- _EXERCISE_:
Retrieve all lines below that have the string "Documentation".

- _THE DATA_:
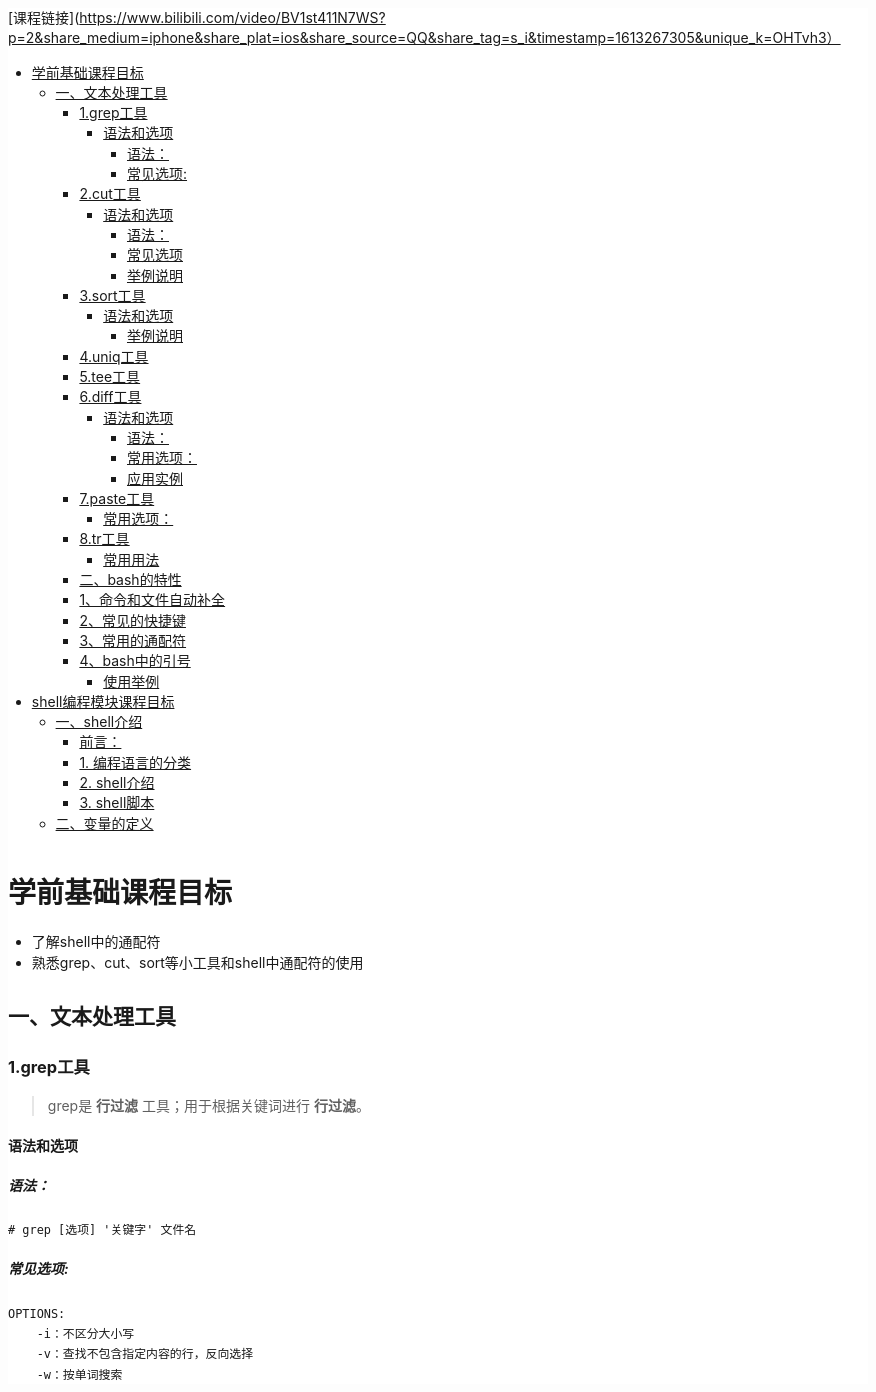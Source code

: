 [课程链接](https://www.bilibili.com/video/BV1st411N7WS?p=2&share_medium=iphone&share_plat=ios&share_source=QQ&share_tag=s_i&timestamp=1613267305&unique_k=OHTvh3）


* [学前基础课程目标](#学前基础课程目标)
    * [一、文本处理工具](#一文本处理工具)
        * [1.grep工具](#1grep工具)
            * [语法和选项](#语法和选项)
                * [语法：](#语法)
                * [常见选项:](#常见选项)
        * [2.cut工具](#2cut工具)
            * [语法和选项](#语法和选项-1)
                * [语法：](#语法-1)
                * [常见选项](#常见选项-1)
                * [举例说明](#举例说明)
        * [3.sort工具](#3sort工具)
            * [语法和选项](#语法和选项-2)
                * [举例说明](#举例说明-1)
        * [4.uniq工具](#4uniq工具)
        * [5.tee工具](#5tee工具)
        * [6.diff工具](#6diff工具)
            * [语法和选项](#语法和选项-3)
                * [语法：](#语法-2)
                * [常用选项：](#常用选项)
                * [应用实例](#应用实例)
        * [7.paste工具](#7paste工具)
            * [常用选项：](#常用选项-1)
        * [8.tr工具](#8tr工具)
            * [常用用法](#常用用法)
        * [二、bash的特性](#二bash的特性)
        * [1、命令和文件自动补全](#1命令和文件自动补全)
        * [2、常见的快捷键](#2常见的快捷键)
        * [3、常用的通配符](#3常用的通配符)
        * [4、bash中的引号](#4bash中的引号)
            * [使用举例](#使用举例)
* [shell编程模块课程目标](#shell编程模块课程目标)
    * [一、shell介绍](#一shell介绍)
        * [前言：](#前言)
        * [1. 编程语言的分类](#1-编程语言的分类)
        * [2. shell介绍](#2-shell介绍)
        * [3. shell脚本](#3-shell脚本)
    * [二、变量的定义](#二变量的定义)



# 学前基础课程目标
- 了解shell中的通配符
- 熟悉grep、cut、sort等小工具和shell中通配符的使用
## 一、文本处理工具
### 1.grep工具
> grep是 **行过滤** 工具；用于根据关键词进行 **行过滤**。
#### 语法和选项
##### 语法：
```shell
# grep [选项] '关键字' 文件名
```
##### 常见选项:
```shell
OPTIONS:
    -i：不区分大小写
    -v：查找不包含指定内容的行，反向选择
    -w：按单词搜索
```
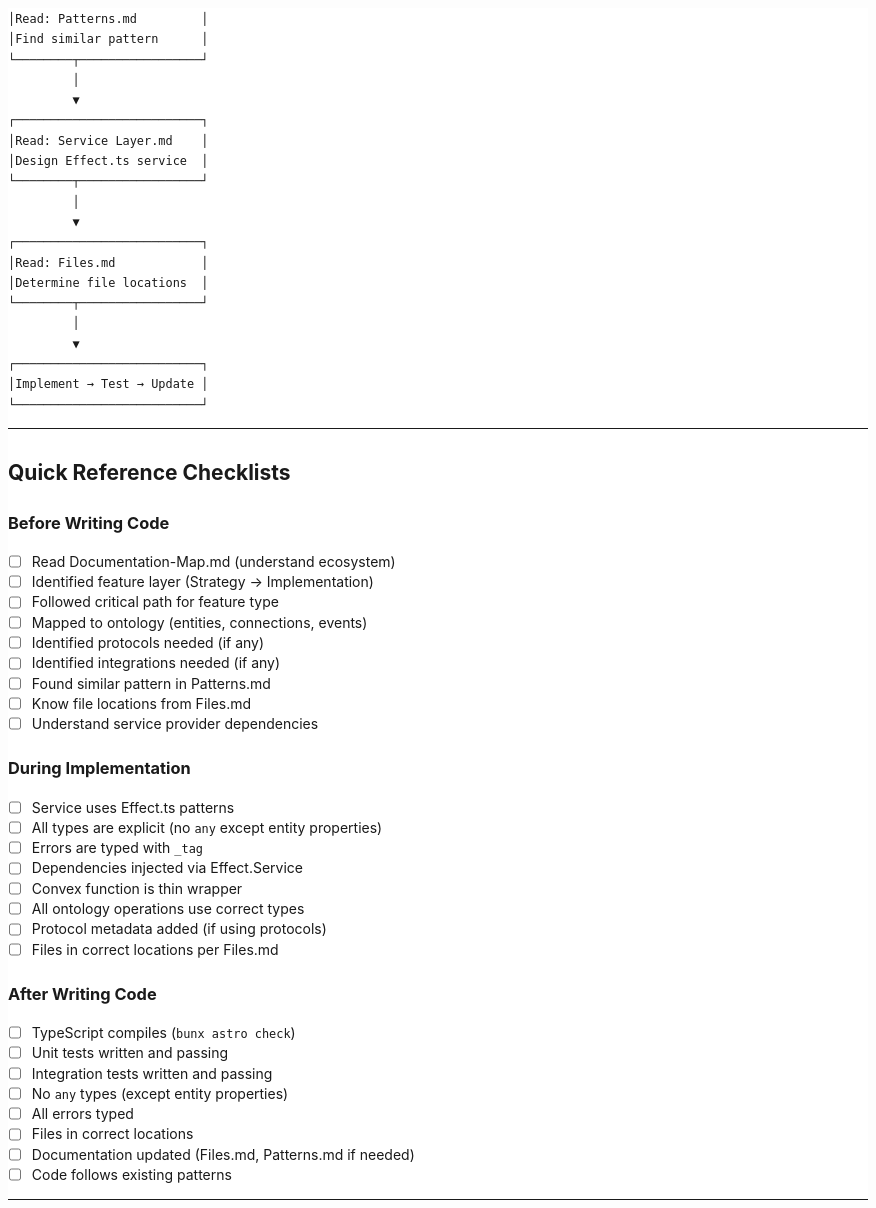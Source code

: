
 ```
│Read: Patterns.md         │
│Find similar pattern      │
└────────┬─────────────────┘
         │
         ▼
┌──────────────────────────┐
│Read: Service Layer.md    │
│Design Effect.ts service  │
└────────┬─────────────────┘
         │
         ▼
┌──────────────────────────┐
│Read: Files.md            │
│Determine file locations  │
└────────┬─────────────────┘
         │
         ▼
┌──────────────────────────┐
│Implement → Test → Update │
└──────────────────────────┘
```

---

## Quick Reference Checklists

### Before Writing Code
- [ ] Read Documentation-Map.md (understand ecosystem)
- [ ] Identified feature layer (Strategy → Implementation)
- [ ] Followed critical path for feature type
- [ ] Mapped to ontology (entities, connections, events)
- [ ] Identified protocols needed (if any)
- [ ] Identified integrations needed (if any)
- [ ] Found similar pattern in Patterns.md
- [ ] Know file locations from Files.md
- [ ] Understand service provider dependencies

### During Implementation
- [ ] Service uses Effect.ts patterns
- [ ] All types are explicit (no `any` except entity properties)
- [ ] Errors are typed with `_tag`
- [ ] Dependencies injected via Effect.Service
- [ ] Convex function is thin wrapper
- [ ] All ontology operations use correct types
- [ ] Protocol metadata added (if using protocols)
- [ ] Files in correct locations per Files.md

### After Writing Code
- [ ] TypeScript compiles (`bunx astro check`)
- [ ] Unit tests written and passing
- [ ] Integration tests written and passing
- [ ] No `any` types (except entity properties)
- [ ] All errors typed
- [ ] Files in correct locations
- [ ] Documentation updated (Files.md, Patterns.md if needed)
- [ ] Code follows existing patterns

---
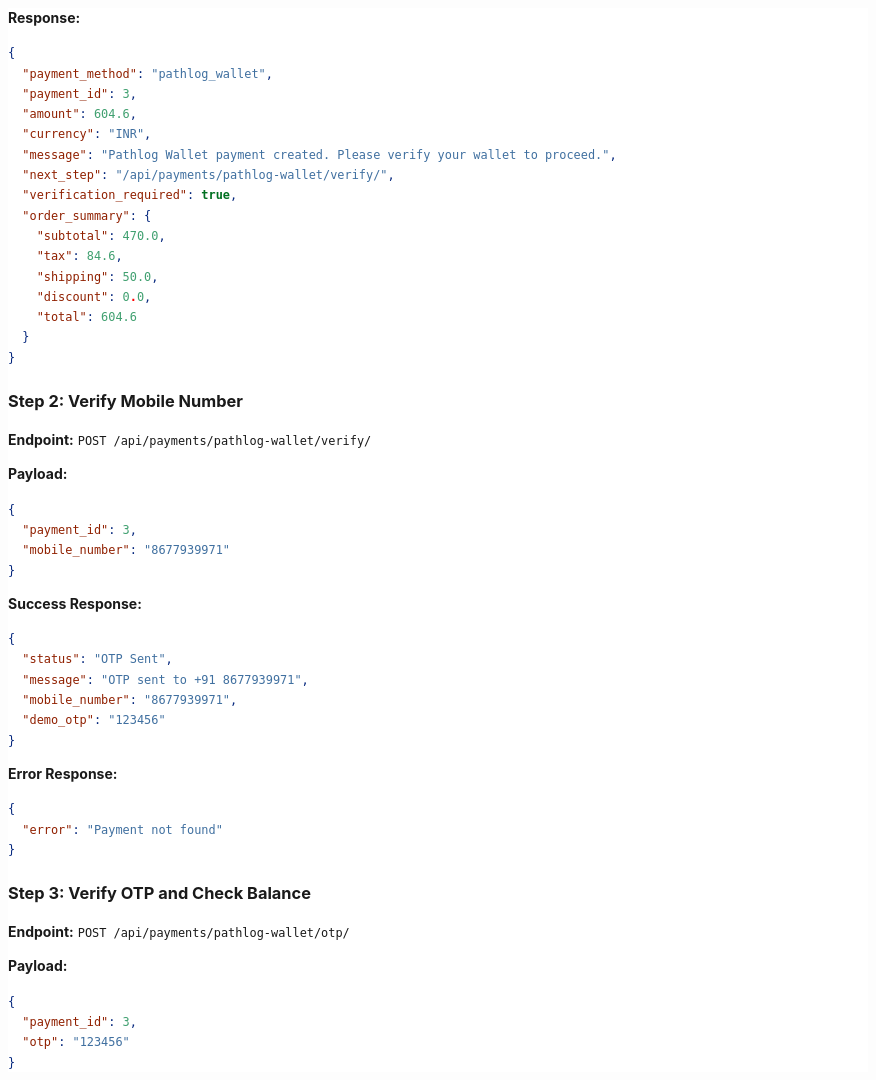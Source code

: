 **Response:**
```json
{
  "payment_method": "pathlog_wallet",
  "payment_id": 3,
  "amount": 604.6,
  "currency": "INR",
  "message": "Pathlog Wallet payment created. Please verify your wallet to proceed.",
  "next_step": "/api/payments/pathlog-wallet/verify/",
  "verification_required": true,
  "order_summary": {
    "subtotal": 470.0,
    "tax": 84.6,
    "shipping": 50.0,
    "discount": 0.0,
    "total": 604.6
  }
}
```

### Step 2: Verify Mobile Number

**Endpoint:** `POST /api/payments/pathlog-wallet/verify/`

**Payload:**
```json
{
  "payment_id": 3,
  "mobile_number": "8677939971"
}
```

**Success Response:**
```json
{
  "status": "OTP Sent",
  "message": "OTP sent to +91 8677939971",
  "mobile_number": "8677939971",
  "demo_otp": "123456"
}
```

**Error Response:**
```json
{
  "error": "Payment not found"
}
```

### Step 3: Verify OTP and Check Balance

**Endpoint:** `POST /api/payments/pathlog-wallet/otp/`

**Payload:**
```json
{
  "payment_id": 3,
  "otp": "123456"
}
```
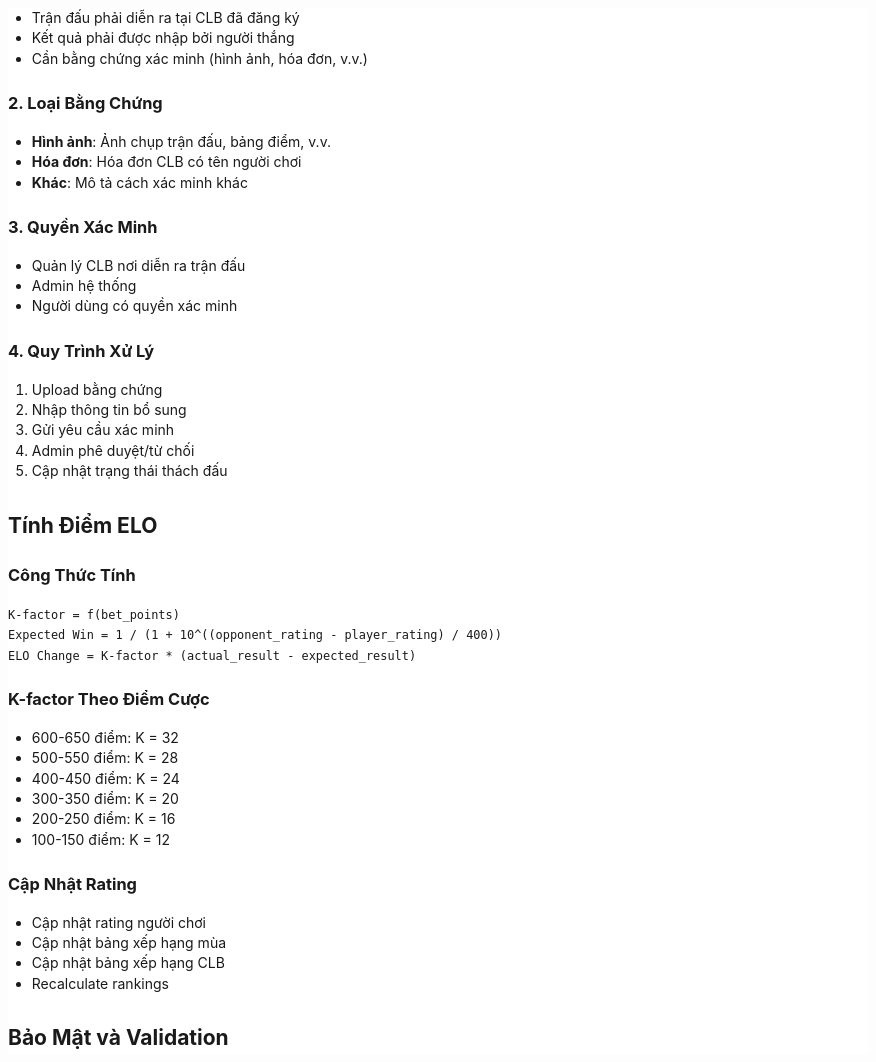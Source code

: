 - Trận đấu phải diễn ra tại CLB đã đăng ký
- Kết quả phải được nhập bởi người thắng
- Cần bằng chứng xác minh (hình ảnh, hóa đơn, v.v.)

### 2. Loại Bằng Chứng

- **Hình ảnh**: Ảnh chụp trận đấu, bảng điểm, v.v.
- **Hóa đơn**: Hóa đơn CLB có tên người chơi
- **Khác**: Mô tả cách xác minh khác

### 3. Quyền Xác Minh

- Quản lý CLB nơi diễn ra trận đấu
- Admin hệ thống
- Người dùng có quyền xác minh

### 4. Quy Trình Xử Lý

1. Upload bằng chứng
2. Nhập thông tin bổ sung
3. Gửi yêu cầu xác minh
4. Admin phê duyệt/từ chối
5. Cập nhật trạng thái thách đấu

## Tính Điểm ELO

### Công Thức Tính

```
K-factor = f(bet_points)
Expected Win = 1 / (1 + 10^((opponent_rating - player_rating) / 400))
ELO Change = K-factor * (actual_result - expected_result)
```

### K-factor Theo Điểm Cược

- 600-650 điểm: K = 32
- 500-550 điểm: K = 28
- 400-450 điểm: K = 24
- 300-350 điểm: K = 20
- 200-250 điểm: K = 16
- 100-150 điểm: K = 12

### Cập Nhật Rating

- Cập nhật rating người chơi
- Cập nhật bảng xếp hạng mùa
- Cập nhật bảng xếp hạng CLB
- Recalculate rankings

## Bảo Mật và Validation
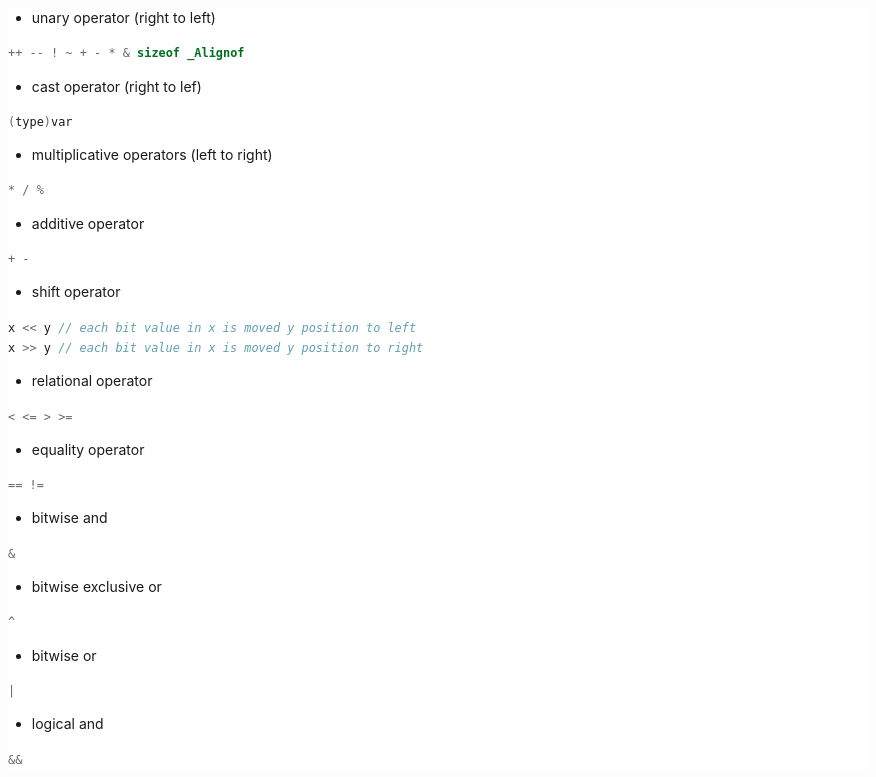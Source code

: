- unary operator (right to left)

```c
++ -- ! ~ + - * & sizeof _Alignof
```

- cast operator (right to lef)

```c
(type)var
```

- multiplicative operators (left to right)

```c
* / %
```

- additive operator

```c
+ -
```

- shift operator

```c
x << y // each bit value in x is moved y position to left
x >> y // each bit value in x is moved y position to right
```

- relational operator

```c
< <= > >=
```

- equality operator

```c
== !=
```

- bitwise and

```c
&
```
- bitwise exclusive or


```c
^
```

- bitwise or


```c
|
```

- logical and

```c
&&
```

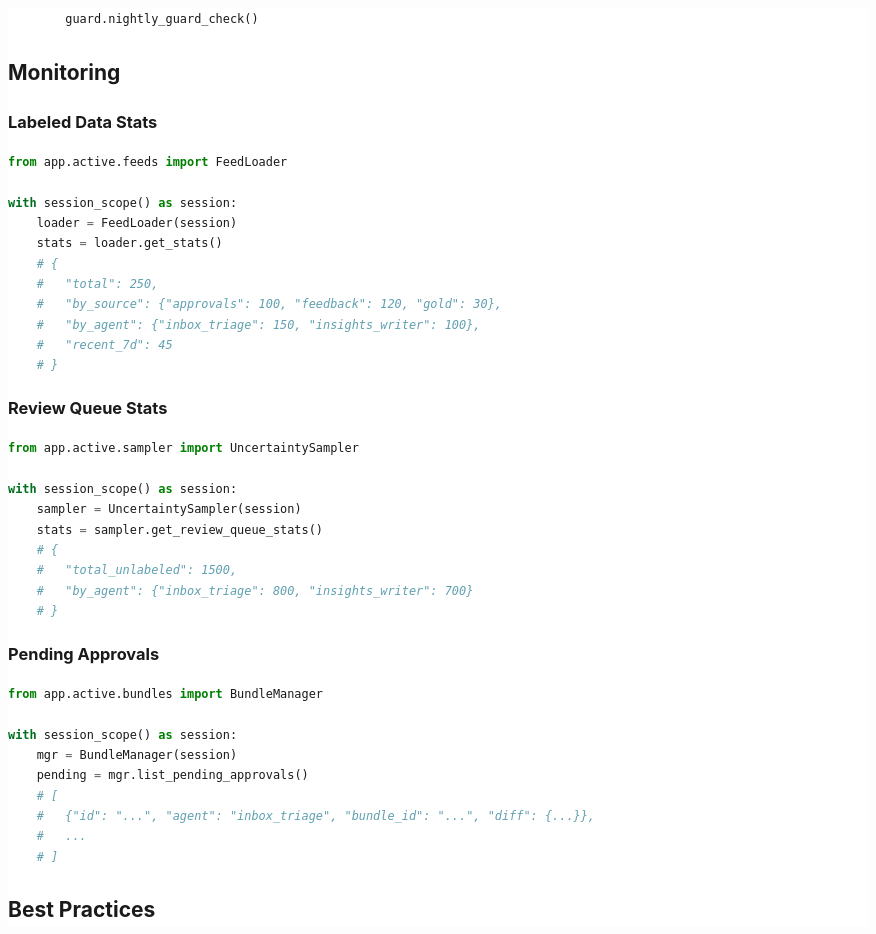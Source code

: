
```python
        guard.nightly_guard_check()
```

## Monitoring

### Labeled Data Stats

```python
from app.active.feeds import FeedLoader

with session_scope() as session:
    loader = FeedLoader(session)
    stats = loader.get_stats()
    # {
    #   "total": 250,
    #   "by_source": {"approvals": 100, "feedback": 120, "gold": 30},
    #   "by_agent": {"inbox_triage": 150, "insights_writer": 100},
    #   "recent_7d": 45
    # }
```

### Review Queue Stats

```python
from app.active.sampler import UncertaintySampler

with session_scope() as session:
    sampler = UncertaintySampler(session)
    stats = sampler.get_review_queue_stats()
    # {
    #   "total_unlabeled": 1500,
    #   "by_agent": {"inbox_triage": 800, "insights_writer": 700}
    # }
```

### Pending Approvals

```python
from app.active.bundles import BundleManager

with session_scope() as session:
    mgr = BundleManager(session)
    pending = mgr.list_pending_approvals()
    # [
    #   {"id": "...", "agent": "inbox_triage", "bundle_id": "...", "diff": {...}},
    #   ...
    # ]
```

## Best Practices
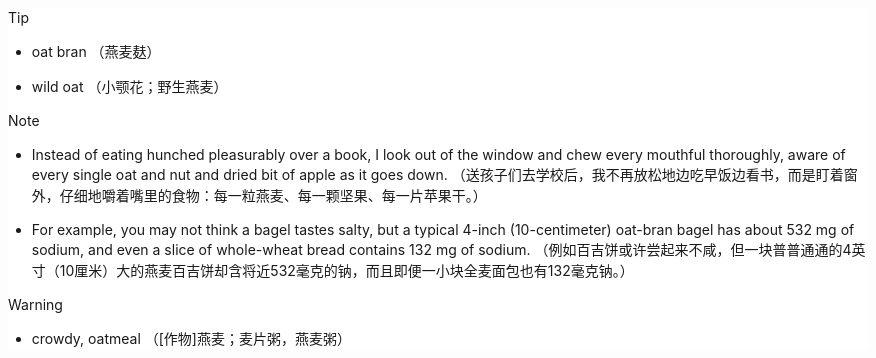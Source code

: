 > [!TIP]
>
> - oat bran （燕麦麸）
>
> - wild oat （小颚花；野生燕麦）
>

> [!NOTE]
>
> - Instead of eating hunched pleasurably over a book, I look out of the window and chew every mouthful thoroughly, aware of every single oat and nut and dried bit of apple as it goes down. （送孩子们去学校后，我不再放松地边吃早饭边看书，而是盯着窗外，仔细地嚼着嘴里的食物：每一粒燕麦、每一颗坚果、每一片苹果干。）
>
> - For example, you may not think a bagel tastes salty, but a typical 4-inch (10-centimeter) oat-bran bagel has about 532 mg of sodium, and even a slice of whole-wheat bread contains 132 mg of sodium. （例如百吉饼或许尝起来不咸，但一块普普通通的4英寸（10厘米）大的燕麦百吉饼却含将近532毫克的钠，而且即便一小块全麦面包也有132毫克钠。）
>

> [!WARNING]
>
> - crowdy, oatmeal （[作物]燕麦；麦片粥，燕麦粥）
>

- _WRITTEN RESPONSE_:
- [ ] Read Documentation-Map.md (understand ecosystem)
- [ ] Documentation updated (Files.md, Patterns.md if needed)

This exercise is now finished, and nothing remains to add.